# Assigned task:
Would you please transcribe, exactly as written, the lines of the entries below starting at the one that holds "the extracted features." and ending at the one that holds "Padding side (left/right)", both included?

(Beginning of Given entries)

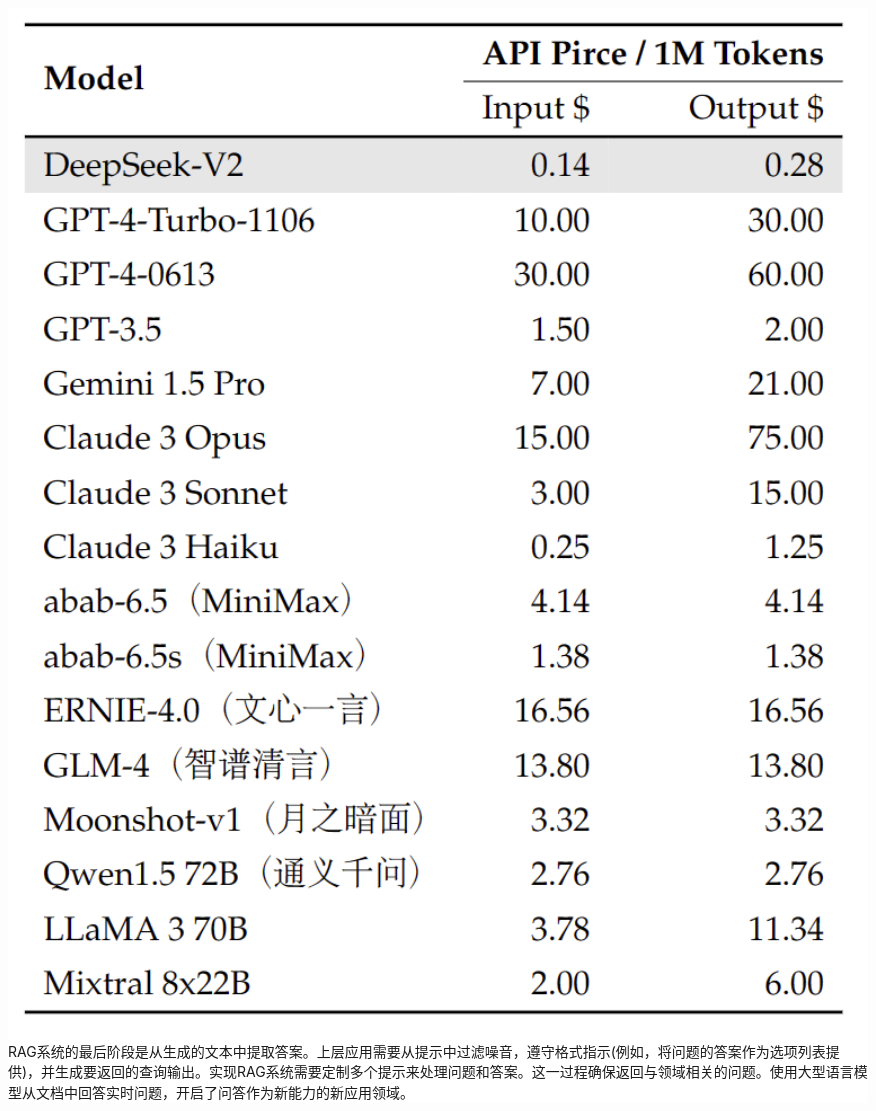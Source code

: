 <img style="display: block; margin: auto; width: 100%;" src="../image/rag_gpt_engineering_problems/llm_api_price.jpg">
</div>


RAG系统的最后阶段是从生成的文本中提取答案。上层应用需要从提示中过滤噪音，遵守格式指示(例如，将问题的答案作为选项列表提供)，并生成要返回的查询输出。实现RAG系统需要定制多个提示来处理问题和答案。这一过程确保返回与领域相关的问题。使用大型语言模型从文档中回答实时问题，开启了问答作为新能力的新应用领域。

(End of Given entries)
(Beginning of Given entries)

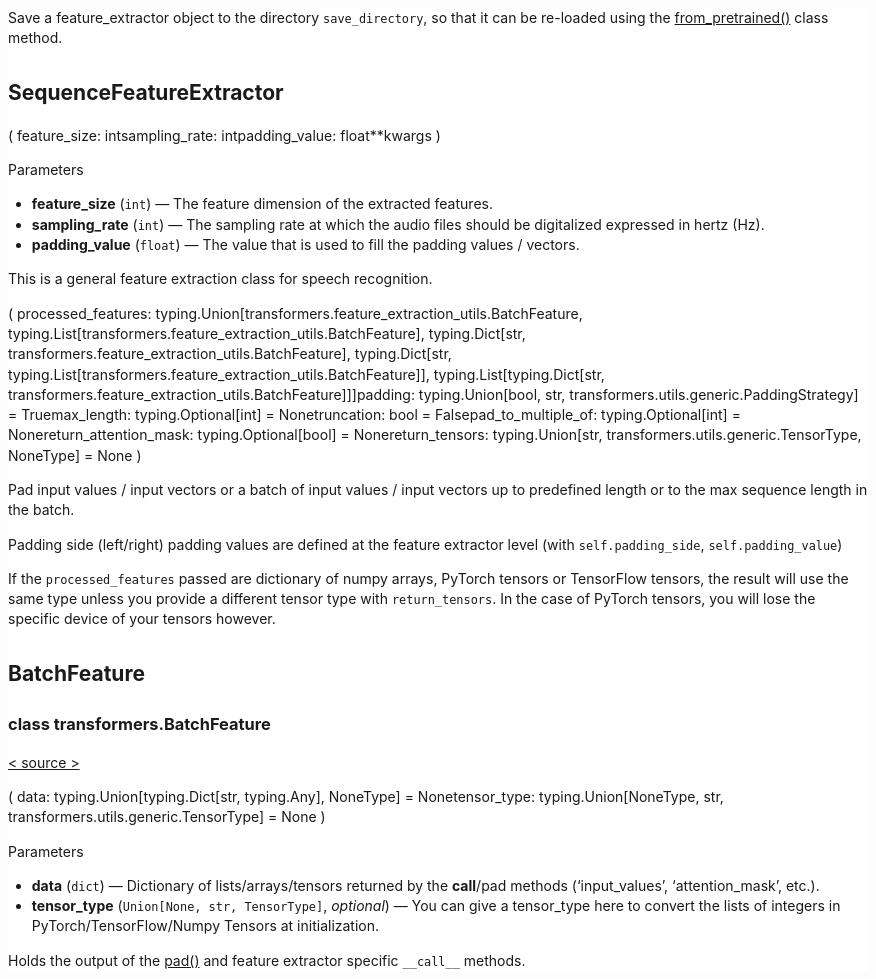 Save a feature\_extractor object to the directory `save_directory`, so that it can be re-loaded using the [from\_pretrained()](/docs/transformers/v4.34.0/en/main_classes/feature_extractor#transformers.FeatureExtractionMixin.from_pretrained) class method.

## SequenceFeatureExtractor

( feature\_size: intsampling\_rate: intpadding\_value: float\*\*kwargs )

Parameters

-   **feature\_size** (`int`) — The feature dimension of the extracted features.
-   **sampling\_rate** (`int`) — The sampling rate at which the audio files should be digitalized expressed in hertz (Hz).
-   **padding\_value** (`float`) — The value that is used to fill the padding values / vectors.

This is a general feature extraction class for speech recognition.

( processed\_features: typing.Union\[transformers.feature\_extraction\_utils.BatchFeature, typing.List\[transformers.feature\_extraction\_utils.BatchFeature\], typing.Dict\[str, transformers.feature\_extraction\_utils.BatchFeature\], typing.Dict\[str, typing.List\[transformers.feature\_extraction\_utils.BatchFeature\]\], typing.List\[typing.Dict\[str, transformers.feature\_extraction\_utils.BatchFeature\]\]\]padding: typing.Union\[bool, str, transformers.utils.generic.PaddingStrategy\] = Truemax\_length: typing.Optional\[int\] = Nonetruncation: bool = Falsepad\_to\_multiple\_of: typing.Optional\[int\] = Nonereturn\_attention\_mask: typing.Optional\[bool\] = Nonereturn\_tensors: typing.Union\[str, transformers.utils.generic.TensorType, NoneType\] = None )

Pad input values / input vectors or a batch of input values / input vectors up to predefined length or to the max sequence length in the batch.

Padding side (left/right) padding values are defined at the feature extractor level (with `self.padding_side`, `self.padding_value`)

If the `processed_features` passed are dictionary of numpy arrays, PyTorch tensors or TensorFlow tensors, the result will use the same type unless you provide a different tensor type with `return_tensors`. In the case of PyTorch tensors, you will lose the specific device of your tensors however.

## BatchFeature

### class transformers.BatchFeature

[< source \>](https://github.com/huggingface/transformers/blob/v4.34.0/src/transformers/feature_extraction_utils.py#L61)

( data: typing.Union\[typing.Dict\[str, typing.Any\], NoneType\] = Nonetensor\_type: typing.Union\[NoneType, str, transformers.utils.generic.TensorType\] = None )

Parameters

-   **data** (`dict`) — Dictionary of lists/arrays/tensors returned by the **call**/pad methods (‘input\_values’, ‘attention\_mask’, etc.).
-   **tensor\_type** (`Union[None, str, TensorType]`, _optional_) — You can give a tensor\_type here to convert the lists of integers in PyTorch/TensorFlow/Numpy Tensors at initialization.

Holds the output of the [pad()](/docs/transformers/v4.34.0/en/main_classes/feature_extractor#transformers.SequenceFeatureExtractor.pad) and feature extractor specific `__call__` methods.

(End of Given entries)

# Reply to the exercise:
-   **feature\_size** (`int`) — The feature dimension of the extracted features.
-   **sampling\_rate** (`int`) — The sampling rate at which the audio files should be digitalized expressed in hertz (Hz).
-   **padding\_value** (`float`) — The value that is used to fill the padding values / vectors.

This is a general feature extraction class for speech recognition.

( processed\_features: typing.Union\[transformers.feature\_extraction\_utils.BatchFeature, typing.List\[transformers.feature\_extraction\_utils.BatchFeature\], typing.Dict\[str, transformers.feature\_extraction\_utils.BatchFeature\], typing.Dict\[str, typing.List\[transformers.feature\_extraction\_utils.BatchFeature\]\], typing.List\[typing.Dict\[str, transformers.feature\_extraction\_utils.BatchFeature\]\]\]padding: typing.Union\[bool, str, transformers.utils.generic.PaddingStrategy\] = Truemax\_length: typing.Optional\[int\] = Nonetruncation: bool = Falsepad\_to\_multiple\_of: typing.Optional\[int\] = Nonereturn\_attention\_mask: typing.Optional\[bool\] = Nonereturn\_tensors: typing.Union\[str, transformers.utils.generic.TensorType, NoneType\] = None )

Pad input values / input vectors or a batch of input values / input vectors up to predefined length or to the max sequence length in the batch.

Padding side (left/right) padding values are defined at the feature extractor level (with `self.padding_side`, `self.padding_value`)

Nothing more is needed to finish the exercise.